The bent cannon barrel of a massive mech lay pointing at us, its torso torn in two. I could see scratch marks on the floor leading to a larger sliding door, currently shut. Behind it was a mass of destroyed weaponry, stacked carelessly. Enchanted blades, Heavy autocannons, sliced armor, charred combat vehicles, and more, many I couldn't recognize.

I gently pulled Rainbow back, and closed the door. "Maybe we'll come back to this. Later."


There were two more rooms like it. Massive charred vehicles, laser cut spacecraft.


Another few minutes of walking, I was distracted by a dimly lit stairwell down, strange blocky text labeled something I couldn't identify. There was ... a feeling in the air that made my heart race.

"Twi?" Applejack asked.

"Just a moment. It's ... calling to me." Rainbow and the drone watched the stairwell as Applejack and I went down.

The glowing barrier before us still let me see beyond it, and I gasped. Massive shelves stretching deep into the distance, packed with books, scrolls, tablets, shells. I jerked my head back at the sound of a crackling speaker. Except ...

"I know that language," I realized.

"Really?" Applejack raised an eyebrow.

"Well, no, but I know who does," I said, quickly assembling a folder full of pictures and sending it across the coms. "Get Pinkie on the line."


I glanced at the downloaded text document. "'Nitrogen environment, acquire full eva suit before proceeding' in Galactic Standard. An older dialect, but still translatable." I said.

Rainbow snorted. "I guess that would explain this builder's penchant for stupidly large space balls."

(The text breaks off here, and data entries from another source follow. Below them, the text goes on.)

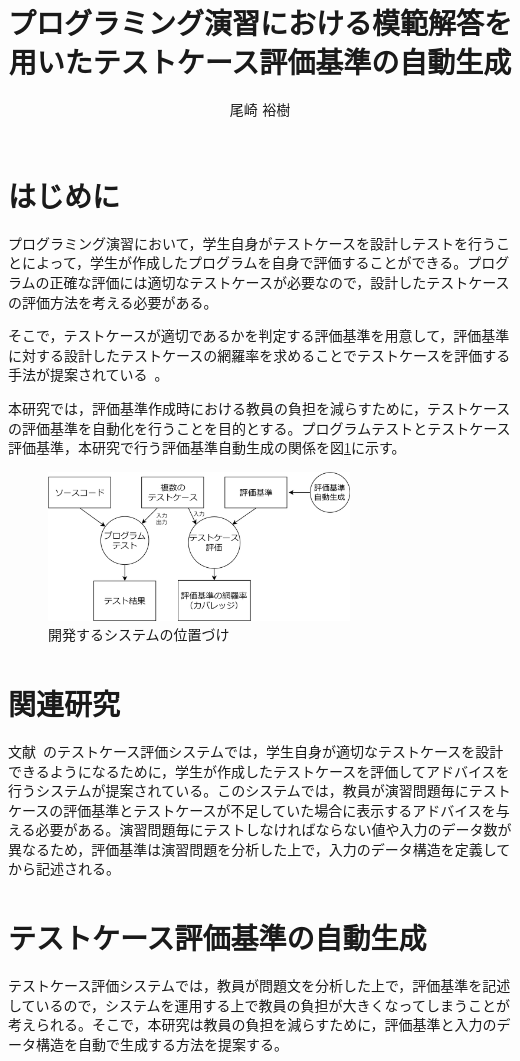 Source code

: \documentclass[10pt]{tpu-abst}
\author{尾崎 裕樹}
\title{プログラミング演習における模範解答を\\用いたテストケース評価基準の自動生成}
\begin{document}
%
\maketitle
%
%

\section{ はじめに}
%
プログラミング演習において，学生自身がテストケースを設計しテストを行うことによって，学生が作成したプログラムを自身で評価することができる。プログラムの正確な評価には適切なテストケースが必要なので，設計したテストケースの評価方法を考える必要がある。

そこで，テストケースが適切であるかを判定する評価基準を用意して，評価基準に対する設計したテストケースの網羅率を求めることでテストケースを評価する手法が提案されている~\cite{a1}。

本研究では，評価基準作成時における教員の負担を減らすために，テストケースの評価基準を自動化を行うことを目的とする。プログラムテストとテストケース評価基準，本研究で行う評価基準自動生成の関係を図\ref{cap1}に示す。
\begin{figure}[h]
  \centering
  \includegraphics[width=80mm]{開発するシステムの位置づけmini3.png}
  \caption{開発するシステムの位置づけ}
  \label{cap1}
\end{figure}
%
\section{関連研究}
%
文献~\cite{a1}のテストケース評価システムでは，学生自身が適切なテストケースを設計できるようになるために，学生が作成したテストケースを評価してアドバイスを行うシステムが提案されている。このシステムでは，教員が演習問題毎にテストケースの評価基準とテストケースが不足していた場合に表示するアドバイスを与える必要がある。演習問題毎にテストしなければならない値や入力のデータ数が異なるため，評価基準は演習問題を分析した上で，入力のデータ構造を定義してから記述される。
%
\section{テストケース評価基準の自動生成}
テストケース評価システムでは，教員が問題文を分析した上で，評価基準を記述しているので，システムを運用する上で教員の負担が大きくなってしまうことが考えられる。そこで，本研究は教員の負担を減らすために，評価基準と入力のデータ構造を自動で生成する方法を提案する。
\end{document}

Applejack blocked my way back down the stairwell. "Sugar, we got plenty of time to explore after we figure out who's using this."

I sighed, flopping on her foreleg. "Add it to the list of mysteries, then."

We moved on after the trail.


The second to last open door was unlike any other. It was still styled like a massive garage, except there was only one occupant.

A tracked micro bus, a body of sharp angles and covered in scarred armor plate, sat waiting, watching. I shivered at the cold weight as I paused at the entrance, yet there was no movement I could discern.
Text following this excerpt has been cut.